The development of a CRISPR toolkit isn’t just interesting science, it’s also a smart business move for Mammoth for another reason: intellectual property ownership. 

The original CRISPR/Cas9 system has been the subject of a patent battle  between the University of California Berkeley and MIT’s Broad Institute, where scientists also discovered CRISPR around the same time. 

The newer Cas proteins, not part of this patent battle, allow Mammoth to completely sidestep that concern. “The patent disputes that the Broad is involved in concern legacy CRISPR-Cas9 systems. Mammoth’s systems are not Cas9-based, so they are not subject to these disputes,” Martin clarifies. 

In essence, Mammoth has been building up a collection of proprietary tools that might later be put to use. Though the possibilities are nearly limitless (genetic medicine or CRISPR-based diagnostics), many of these therapeutic products don’t exist quite yet. 

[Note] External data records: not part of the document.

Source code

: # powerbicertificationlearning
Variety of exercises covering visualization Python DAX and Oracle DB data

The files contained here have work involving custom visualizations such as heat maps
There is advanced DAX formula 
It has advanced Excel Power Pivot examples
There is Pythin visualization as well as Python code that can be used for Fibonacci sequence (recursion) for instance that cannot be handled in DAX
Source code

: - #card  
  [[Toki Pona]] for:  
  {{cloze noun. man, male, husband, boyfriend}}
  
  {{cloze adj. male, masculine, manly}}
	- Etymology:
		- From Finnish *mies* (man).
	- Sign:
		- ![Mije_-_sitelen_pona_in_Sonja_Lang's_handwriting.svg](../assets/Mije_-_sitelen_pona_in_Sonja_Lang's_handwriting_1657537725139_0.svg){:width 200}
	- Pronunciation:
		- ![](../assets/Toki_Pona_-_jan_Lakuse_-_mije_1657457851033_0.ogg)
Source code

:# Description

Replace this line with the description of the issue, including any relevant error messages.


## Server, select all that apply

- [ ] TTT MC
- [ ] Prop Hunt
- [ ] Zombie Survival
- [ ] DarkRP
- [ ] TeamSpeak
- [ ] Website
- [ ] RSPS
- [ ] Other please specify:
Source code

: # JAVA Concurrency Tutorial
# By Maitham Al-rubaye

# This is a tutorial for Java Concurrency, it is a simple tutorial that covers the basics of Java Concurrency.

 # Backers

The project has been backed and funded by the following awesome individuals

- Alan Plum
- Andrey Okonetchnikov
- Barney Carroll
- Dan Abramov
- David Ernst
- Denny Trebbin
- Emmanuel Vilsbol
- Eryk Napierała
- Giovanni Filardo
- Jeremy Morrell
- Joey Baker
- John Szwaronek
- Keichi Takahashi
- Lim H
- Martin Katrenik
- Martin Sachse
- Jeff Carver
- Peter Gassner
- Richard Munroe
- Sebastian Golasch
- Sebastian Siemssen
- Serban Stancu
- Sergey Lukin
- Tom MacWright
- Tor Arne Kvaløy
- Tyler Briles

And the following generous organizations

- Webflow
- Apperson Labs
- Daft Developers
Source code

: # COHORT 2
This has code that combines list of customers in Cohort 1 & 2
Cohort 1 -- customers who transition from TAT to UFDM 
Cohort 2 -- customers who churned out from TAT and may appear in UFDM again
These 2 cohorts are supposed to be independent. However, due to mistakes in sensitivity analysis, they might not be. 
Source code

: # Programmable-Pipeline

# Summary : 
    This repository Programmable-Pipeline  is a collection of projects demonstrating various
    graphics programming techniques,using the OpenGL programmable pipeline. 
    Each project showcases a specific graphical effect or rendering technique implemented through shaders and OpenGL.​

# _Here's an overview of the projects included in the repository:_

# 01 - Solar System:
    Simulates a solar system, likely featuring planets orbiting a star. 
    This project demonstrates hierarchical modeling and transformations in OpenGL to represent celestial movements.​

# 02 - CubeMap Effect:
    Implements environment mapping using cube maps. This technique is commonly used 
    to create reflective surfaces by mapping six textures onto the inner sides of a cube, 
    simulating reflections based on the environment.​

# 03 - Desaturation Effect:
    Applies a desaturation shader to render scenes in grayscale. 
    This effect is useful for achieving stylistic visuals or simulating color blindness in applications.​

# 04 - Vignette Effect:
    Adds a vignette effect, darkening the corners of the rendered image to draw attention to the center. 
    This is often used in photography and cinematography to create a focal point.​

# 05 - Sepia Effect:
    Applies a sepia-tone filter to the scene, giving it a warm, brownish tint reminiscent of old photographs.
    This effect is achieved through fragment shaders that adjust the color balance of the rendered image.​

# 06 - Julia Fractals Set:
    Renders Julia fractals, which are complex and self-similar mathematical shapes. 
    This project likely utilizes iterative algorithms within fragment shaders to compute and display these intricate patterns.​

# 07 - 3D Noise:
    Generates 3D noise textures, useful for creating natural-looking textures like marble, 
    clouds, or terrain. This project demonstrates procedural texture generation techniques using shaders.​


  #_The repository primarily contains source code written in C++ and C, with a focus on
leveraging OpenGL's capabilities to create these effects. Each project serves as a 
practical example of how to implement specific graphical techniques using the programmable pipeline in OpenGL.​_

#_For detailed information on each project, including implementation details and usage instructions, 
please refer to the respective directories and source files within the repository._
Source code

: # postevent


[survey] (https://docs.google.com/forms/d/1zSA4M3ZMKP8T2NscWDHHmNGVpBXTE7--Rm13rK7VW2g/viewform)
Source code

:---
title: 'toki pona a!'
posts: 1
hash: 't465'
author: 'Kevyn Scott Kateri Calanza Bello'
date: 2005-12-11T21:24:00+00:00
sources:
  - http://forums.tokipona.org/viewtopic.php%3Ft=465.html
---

2020 was a big year for CRISPR therapeutics due to an influx of new clinical trials, suggesting therapeutics are just beginning to work their way through the regulatory requirements — though approvals are still far off. 

Companies like CRISPR Therapeutics and Vertex Pharmaceuticals have announced promising results from trials on CRISPR-based beta thalassemia and sickle cell treatments. And this summer, Intellia Therapeutics (another company co-founded by Doudna) and Regeneron took the field a step further, showing that CRISPR-based treatments injected directly into the body were useful in silencing a gene that causes ATTR amyloidosis, a disorder where proteins produced in the liver are misfolded (this can lead to complications, like heart failure over time). 

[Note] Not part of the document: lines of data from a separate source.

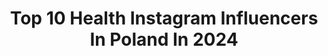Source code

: ---
title: Top 10 Health Instagram Influencers In Poland In 2024
description: >-
  Find top health Instagram influencers in Poland in 2024. Most popular hashtags: #reklama #wroc #ootd #family.
platform: Instagram
hits: 649
text_top: See the top-rated Instagram influencers on inBeat.
text_bottom: Our database aggregates 649 Instagram influencers like this in Poland for you to contact.
profiles:
  - username: "alicjaostolska_"
    fullname: >-
      Alicja Ostolska 🤍
    bio: >-
      nice to see U actrees | lifeStyle influencer 💌jpawlowska@healthygroup.pl
    location: "Poland"
    followers: 68164
    engagement: 599
    commentsToLikes: 0.010867
    id: ckf5m3kd5s40n0j23qu76784p
    verified: false
    hashtags: "#gdansk, #makeup, #lorealtelescopiclift, #reklama"
  - username: "agata_rubik"
    fullname: >-
      Agata Rubik
    bio: >-
      Travel and healthy food lover, Mum 👩‍👧‍👧 @piotr_rubik ‘s wife. ✉️ współpraca ➡️ ａｇａｔａ@ｒｕｂｉｋ. p l
    location: "Poland"
    followers: 181120
    engagement: 319
    commentsToLikes: 0.022767
    id: ck13bm9qpw3tc0i19ty537zh7
    verified: false
    hashtags: "#sydney, #family, #newchapter, #szkolypelnetalentow"
  - username: "jackevening"
    fullname: >-
      Jacek Wieczorek
    bio: >-
      Living healthy with a smile😊 Join my trainings here⬇️
    location: "Poland"
    followers: 103014
    engagement: 927
    commentsToLikes: 0.021481
    id: ckf5r3wiabbza0j233job6wab
    verified: false
    hashtags: "#gymrat, #goodmorning, #trainer, #outfit"
  - username: "aleksandrags"
    fullname: >-
      Aleksandrags Aleksandra Gasior
    bio: >-
      PR Girl | Obserwuj moje story - info o premierach 👟 Vinted: kreolcia16 Jedzenie: @healthy_aleksandrags 1/3 @girlstalkpl
    location: "Poland"
    followers: 52201
    engagement: 529
    commentsToLikes: 0.043177
    id: ck5hkm57piobh0i11eypyw559
    verified: false
    hashtags: "#streetstyle, #zalandopl, #streetwear, #mcdonalds"
  - username: "dominikagrosicka"
    fullname: >-
      Dominika Grosicka
    bio: >-
      Make Up Artist✨💄 Gym Lover 💪🏼🤸🏼‍♂️ Healthy Lifestyle 🌱🍋🌶 Contact🌎dominikagrosicka@gmail.com
    location: "Poland"
    followers: 144586
    engagement: 158
    commentsToLikes: 0.010343
    id: cl5l32we9931s0i23n66aff8t
    verified: false
    hashtags: "#sun, #happybirthday, #loveit, #chill"
  - username: "asiicca"
    fullname: >-
      𝓙𝓸𝓪𝓷𝓷𝓪
    bio: >-
      ———————————- Stałe współprace: @healthlabs_pl -10% kod: asiicca10 @kuchniavikinga -15% kod: ASIICCA15
    location: "Poland"
    followers: 202724
    engagement: 135
    commentsToLikes: 0.001143
    id: ck0vwue6nvn8b0i194lietzz8
    verified: false
    hashtags: "#daughter, #wroc, #polskakobieta, #goodday"
  - username: "travelwithherstyle"
    fullname: >-
      Adriana Kucia
    bio: >-
      📧 adriana@travelwithherstyle.com 📍Austin, TX 🇺🇸 3D printed home 🏡 ✈️ Traveling the world 🌍 50 countries 🧳 🌿 Healthy lifestyle ❌ gluten & dairy free
    location: "Poland"
    followers: 322627
    engagement: 118
    commentsToLikes: 0.066259
    id: ckaov97103ksf0i78156favts
    verified: false
    hashtags: "#travelwithherstyle, #texascontentcreator, #austinblogger, #ad"
  - username: "boogiesilver"
    fullname: >-
      Paula Boogiesilver ➡️ Białystok
    bio: >-
      🚀150K+ SUBS ON YOUTUBE 🍳Ebook -Moja historia i Dieta🍊 🌿Styl życia , piękno , zdrowie 🌸Lifestyle,Beauty,Health 💌Contact:boogiesilver@gmail.com
    location: "Poland"
    followers: 98101
    engagement: 93
    commentsToLikes: 0.021051
    id: ck5zpgwl0sn600i14gpun584a
    verified: false
    hashtags: "#wsp, #klubmilakamien, #klubmila, #zaproszenie"
  - username: "tojafrycz"
    fullname: >-
      Olga Frycz
    bio: >-
      @healthlabs_pl OLGA10 @lecollet OLGA10 📧wspolpraca.olga@wp.pl
    location: "Poland"
    followers: 342770
    engagement: 83
    commentsToLikes: 0.024559
    id: ck15tjus5ig230i19sf0zkafe
    verified: true
    hashtags: "#colgatemaxwhiteultra, #cocacolapolska, #westwingcomolakeexperience, #fotomonta"
  - username: "healthynatasha"
    fullname: >-
      Natalia Pieloch
    bio: >-
      𝐅𝐢𝐭𝐧𝐞𝐬𝐬 𝐓𝐫𝐚𝐢𝐧𝐞𝐫 𝐢𝐧 𝐚 𝐝𝐫𝐞𝐬𝐬 💫 Moja Platforma Treningowa @domfitnessu_online 👙 𝐁𝐈𝐊𝐈𝐍𝐈 𝐏𝐑𝐎𝐉𝐄𝐊𝐓 - 𝐰𝐲𝐳𝐰𝐚𝐧𝐢𝐞 dołącz teraz 📩 healthynatasha@gmail.com
    location: "Poland"
    followers: 50821
    engagement: 71
    commentsToLikes: 0.109647
    id: ckaoqtyz8kdv60i78tdf4kstg
    verified: false
    hashtags: "#trenujewdomu, #cwiczenianabrzuch, #bali, #cwiczeniawdomu"
---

Mammoth’s niche in the expanding world of CRISPR therapeutics, notes Martin, will be a focus on in-vivo applications (or therapies delivered in the human body), which he argues their CRISPR toolbox may enable. 

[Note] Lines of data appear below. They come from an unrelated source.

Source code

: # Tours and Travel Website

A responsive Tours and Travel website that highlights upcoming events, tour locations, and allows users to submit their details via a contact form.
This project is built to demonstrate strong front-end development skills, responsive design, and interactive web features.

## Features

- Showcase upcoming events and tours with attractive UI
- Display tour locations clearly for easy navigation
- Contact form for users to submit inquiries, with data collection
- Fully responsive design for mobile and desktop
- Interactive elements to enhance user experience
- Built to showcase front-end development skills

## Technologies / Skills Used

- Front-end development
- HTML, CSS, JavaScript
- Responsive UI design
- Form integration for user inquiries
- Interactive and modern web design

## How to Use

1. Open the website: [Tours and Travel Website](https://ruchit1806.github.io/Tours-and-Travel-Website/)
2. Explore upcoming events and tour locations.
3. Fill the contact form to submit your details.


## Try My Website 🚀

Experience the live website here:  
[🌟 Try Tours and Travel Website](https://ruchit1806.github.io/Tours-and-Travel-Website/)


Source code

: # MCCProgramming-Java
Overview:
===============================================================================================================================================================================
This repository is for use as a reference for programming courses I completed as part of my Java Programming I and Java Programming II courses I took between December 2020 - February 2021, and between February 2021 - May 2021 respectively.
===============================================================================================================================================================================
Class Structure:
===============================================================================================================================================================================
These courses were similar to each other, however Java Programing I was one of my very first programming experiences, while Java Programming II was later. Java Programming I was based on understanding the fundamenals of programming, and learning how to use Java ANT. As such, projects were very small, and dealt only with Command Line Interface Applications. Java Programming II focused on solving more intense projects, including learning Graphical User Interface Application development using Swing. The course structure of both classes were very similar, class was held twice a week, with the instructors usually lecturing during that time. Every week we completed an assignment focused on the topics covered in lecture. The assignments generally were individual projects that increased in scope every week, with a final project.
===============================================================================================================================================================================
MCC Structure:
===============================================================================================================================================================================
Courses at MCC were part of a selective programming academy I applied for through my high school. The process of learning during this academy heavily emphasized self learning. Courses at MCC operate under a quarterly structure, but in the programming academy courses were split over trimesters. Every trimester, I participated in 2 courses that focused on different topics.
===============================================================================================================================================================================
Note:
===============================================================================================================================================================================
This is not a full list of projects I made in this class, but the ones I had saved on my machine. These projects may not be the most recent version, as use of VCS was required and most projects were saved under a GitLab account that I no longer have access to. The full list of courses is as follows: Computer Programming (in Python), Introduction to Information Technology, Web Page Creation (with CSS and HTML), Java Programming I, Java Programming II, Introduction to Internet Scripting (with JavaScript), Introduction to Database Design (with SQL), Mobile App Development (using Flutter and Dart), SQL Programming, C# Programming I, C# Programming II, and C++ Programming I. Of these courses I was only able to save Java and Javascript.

“We don’t have a timeline [for potential products] on the therapeutic side but we’ll definitely be releasing more information over the next few years and we’ve been really excited about the technical results so far,” says Martin. 

Diagnostics, however, is already an area where Mammoth could distinguish itself sooner rather than later. There, the company is already working with partners to create viable products.

In January, Mammoth earned funding through the The Defense Advanced Research Projects Agency (DARPA) to develop a point-of-care test that could detect up to 10 pathogens at once, and a larger, lab-based test that could detect up to 1,000. Mammoth has also received funding from the National Institutes of Health (NIH) Rapid Acceleration of Diagnostics (RADx) program to develop advanced diagnostics using CRISPR, and entered into a partnership with GSK to develop a point-of-care COVID-19 test that could detect viral RNA in about 20 minutes.

Mammoth has continued to straddle both worlds of diagnostics and therapeutics, despite “pressure” to fit into one box or the other, says Parikh. The unicorn valuation, he adds, is an additional sign that the company’s technology can operate in both worlds. 

“I think what this milestone, this round, does, is validate their approach to company building, which was really to focus on an area of expertise, rather than just putting themselves in a box, of diagnostics or therapeutics,” he says.